> **Problem details**: From the records below, give the number of lines that include the word "GetPageContentOk". Add no other words.

> **Dataset excerpts**:
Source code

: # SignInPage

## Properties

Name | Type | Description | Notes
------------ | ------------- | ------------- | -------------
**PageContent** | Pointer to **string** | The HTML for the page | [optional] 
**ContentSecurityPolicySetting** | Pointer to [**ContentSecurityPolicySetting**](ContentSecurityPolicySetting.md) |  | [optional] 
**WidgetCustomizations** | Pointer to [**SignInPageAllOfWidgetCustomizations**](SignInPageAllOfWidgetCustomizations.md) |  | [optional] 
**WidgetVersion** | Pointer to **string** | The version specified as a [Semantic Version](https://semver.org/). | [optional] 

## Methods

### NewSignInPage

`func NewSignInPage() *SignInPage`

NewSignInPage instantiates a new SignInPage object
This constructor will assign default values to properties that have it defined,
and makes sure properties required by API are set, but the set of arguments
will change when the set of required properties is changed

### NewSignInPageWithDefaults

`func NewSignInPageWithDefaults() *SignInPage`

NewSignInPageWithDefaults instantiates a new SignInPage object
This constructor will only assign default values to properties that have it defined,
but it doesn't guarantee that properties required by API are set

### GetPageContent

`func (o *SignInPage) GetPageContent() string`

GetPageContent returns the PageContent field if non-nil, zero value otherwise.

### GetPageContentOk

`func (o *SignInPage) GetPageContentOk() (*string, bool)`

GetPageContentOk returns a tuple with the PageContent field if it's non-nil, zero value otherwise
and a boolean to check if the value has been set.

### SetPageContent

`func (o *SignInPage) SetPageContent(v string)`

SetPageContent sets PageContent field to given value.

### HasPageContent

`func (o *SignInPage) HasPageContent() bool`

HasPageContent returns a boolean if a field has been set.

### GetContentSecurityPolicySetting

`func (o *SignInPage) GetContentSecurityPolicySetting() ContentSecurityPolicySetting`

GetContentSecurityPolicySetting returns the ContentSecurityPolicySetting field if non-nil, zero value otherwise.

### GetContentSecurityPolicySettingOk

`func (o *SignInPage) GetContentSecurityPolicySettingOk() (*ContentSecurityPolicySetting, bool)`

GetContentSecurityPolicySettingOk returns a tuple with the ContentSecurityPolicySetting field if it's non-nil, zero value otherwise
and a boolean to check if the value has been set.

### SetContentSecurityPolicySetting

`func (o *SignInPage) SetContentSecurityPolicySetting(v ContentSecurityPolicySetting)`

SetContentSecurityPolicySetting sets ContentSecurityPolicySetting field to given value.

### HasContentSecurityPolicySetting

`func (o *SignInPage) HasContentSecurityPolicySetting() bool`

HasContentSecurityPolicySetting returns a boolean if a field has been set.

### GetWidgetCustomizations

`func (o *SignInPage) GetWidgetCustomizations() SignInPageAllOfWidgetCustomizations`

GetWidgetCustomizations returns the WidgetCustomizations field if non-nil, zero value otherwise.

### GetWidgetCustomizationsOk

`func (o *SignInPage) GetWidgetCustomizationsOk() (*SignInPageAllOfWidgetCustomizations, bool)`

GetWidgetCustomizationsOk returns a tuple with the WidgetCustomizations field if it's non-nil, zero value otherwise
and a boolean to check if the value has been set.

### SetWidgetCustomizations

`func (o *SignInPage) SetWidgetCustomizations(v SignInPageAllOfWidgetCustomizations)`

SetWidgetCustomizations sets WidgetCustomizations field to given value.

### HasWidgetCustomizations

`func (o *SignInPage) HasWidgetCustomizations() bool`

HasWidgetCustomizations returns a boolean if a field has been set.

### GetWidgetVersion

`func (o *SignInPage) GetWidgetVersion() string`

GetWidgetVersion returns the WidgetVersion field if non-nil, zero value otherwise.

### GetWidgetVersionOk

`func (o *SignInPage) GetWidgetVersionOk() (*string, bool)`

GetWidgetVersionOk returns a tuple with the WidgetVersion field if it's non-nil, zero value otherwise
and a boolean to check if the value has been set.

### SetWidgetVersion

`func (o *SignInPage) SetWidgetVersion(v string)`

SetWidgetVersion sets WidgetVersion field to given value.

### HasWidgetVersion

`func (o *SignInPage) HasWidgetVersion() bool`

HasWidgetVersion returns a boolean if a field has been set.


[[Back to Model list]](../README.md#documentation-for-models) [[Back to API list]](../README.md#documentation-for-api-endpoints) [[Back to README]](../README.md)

> **Output of the exercise**: 3